WHAT NEEDS TO BE DONE: In full and exactly, please return the records, but keep out the pictures.

━━━━

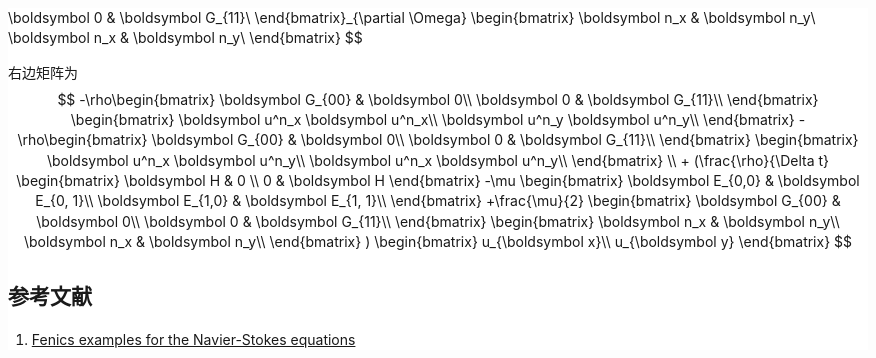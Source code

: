 \boldsymbol 0 & \boldsymbol G_{11}\\
\end{bmatrix}_{\partial \Omega}
\begin{bmatrix}
\boldsymbol n_x & \boldsymbol n_y\\
\boldsymbol n_x & \boldsymbol n_y\\
\end{bmatrix}
$$

右边矩阵为
$$
-\rho\begin{bmatrix}
\boldsymbol G_{00} & \boldsymbol 0\\
\boldsymbol 0 & \boldsymbol G_{11}\\
\end{bmatrix}
\begin{bmatrix}
\boldsymbol u^n_x \boldsymbol u^n_x\\
\boldsymbol u^n_y \boldsymbol u^n_y\\
\end{bmatrix}
-\rho\begin{bmatrix}
\boldsymbol G_{00} & \boldsymbol 0\\
\boldsymbol 0 & \boldsymbol G_{11}\\
\end{bmatrix}
\begin{bmatrix}
\boldsymbol u^n_x \boldsymbol u^n_y\\
\boldsymbol u^n_x \boldsymbol u^n_y\\
\end{bmatrix} \\
+
(\frac{\rho}{\Delta t}
\begin{bmatrix}
	\boldsymbol H & 0 \\
	0 & \boldsymbol H
\end{bmatrix}
-\mu
\begin{bmatrix}
\boldsymbol E_{0,0} & \boldsymbol E_{0, 1}\\
\boldsymbol E_{1,0} & \boldsymbol E_{1, 1}\\
\end{bmatrix}
+\frac{\mu}{2}
\begin{bmatrix}
\boldsymbol G_{00} & \boldsymbol 0\\
\boldsymbol 0 & \boldsymbol G_{11}\\
\end{bmatrix}
\begin{bmatrix}
\boldsymbol n_x & \boldsymbol n_y\\
\boldsymbol n_x & \boldsymbol n_y\\
\end{bmatrix}
)
\begin{bmatrix}
		u_{\boldsymbol x}\\
		u_{\boldsymbol y}
	\end{bmatrix}
$$


## 参考文献

1. [Fenics examples for the Navier-Stokes
   equations](https://fenicsproject.org/pub/tutorial/sphinx1/._ftut1004.html#the-navier-stokes-equations)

━━━━

TASK SOLUTION:
Source code

: \boldsymbol 0 & \boldsymbol G_{11}\\
\end{bmatrix}_{\partial \Omega}
\begin{bmatrix}
\boldsymbol n_x & \boldsymbol n_y\\
\boldsymbol n_x & \boldsymbol n_y\\
\end{bmatrix}
$$

右边矩阵为
$$
-\rho\begin{bmatrix}
\boldsymbol G_{00} & \boldsymbol 0\\
\boldsymbol 0 & \boldsymbol G_{11}\\
\end{bmatrix}
\begin{bmatrix}
\boldsymbol u^n_x \boldsymbol u^n_x\\
\boldsymbol u^n_y \boldsymbol u^n_y\\
\end{bmatrix}
-\rho\begin{bmatrix}
\boldsymbol G_{00} & \boldsymbol 0\\
\boldsymbol 0 & \boldsymbol G_{11}\\
\end{bmatrix}
\begin{bmatrix}
\boldsymbol u^n_x \boldsymbol u^n_y\\
\boldsymbol u^n_x \boldsymbol u^n_y\\
\end{bmatrix} \\
+
(\frac{\rho}{\Delta t}
\begin{bmatrix}
	\boldsymbol H & 0 \\
	0 & \boldsymbol H
\end{bmatrix}
-\mu
\begin{bmatrix}
\boldsymbol E_{0,0} & \boldsymbol E_{0, 1}\\
\boldsymbol E_{1,0} & \boldsymbol E_{1, 1}\\
\end{bmatrix}
+\frac{\mu}{2}
\begin{bmatrix}
\boldsymbol G_{00} & \boldsymbol 0\\
\boldsymbol 0 & \boldsymbol G_{11}\\
\end{bmatrix}
\begin{bmatrix}
\boldsymbol n_x & \boldsymbol n_y\\
\boldsymbol n_x & \boldsymbol n_y\\
\end{bmatrix}
)
\begin{bmatrix}
		u_{\boldsymbol x}\\
		u_{\boldsymbol y}
	\end{bmatrix}
$$


## 参考文献

1. [Fenics examples for the Navier-Stokes
   equations](https://fenicsproject.org/pub/tutorial/sphinx1/._ftut1004.html#the-navier-stokes-equations)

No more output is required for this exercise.